Now, though, we’re at the end, and everyone’s fates are very, very clear.
While I’m unsurprised at the triplets’ fates, I have to admit that I’m mostly satisfied with their arcs. Mirabella finds herself in the role of oldest triplet so completely, and has dedicated herself to seeing her sisters safely through it all, something that hits me on a bit of a personal level as the oldest sibling in my family. Meanwhile, Katharine and the dead queens find themselves more at odds than ever, and I finally found myself warming up to her, understanding the forces behind her choices throughout the series. She’s still my least favorite of the triplets, but I think Five Dark Fates finally cracked open her character in a way I could appreciate and understand.

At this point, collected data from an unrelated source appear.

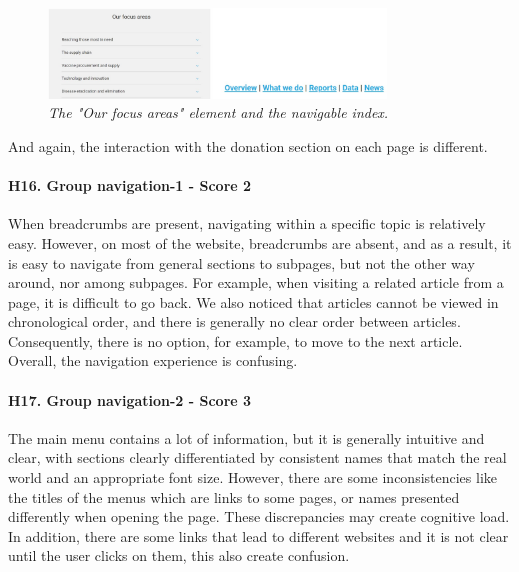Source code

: \begin{figure}[!h]
	\begin{center}
		\includegraphics[width=0.8\textwidth]{FinalScores19.jpg}
		\captionsetup{font=small}
		\caption{\textit{The "Our focus areas" element and the navigable index.}}
	\end{center}
\end{figure}
\newline And again, the interaction with the donation section on each page is different.
\newline
\newline \paragraph{H16. Group navigation-1 - Score 2}  \label{subsec:H16}	When breadcrumbs are present, navigating within a specific topic is relatively easy. However, on most of the website, breadcrumbs are absent, and as a result, it is easy to navigate from general sections to subpages, but not the other way around, nor among subpages. For example, when visiting a related article from a page, it is difficult to go back.
\newline We also noticed that articles cannot be viewed in chronological order, and there is generally no clear order between articles. Consequently, there is no option, for example, to move to the next article.
\newline Overall, the navigation experience is confusing.
\newline
\newline \paragraph{H17. Group navigation-2 - Score 3}  \label{subsec:H17}	The main menu contains a lot of information, but it is generally intuitive and clear, with sections clearly differentiated by consistent names that match the real world and an appropriate font size. However, there are some inconsistencies like the titles of the menus which are links to some pages, or names presented differently when opening the page. These discrepancies may create cognitive load. 
\newline In addition, there are some links that lead to different websites and it is not clear until the user clicks on them, this also create confusion.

And Arsinoe, my personal favorite. I love how insistent she’s been on not harming her sisters, on not being the one to bring bloodshed even when the chips are down, and watching her work to save them and Fennbirn as a whole was a treat. She may be impulsive and a little coarse sometimes, but she cares deeply, and I really enjoyed her POV most. Plus, I think her relationship with Billy Chatworth is sweet, and also one of the least superficial relationships in the series.
It was good to see Jules claim her role in Fennbirn’s fate, too. She and Camden are my favorite characters overall, and I appreciated that some of the biggest choices came down to her approach and her abilities. Not only that, but on a conceptual level, her legion curse is fascinating to me.
It also comes up that Jules is bi, and on the one hand, I do love more bi rep! On the other, I have to say it felt like a late, underdeveloped addition that was just tossed in for brownie points or something.
And I think that’s the series’ biggest problem: underdevelopment. For a finale with major character deaths and the fate of an entire island resting on it, I didn’t really find myself terribly invested in it all. The pace felt too slow to be a climax of all the danger the queens have faced so far, and when it was all said and done, I found myself wondering where the rest was. What happens to Fennbirn next? What about the surviving characters? What about magic and curses and curse breaking and familiars and relationships? So very much of Five Dark Fates feels truly amazing in concept, and underwhelming or even lackluster in execution.
If this were the second book in the series, maybe I would be a little less disappointed, since second book syndrome happens, and I’ve read great follow-ups after mediocre second books. But this is the end of the road for the Fennbirn series, and I can’t help but feel like I missed something important somewhere along the way. Where’s all the emotion I’m supposed to be feeling? Where are these plot points that could have held much more bearing on the resolution?
As far as series finales go, this is not one of the more impressive ones I’ve encountered, and in some ways, I feel cheated. I came all this way, read all those pages, just for this?
And at the same time, there was enough about the series that I enjoyed, enough that brought me back for each installment. It’s not going to find itself on my favorites shelf any time soon, but I can’t deny that I enjoyed it enough, if only in concept and in certain characters, to keep coming back for more.
Not every book is going to be a masterpiece, I suppose, and that’s okay. And as far as books go, Five Dark Fates isn’t horrible. It just isn’t the greatest thing I’ve ever read, and held up against some of my other reads this year, it just isn’t strong enough to merit a standing ovation or anything of the sort.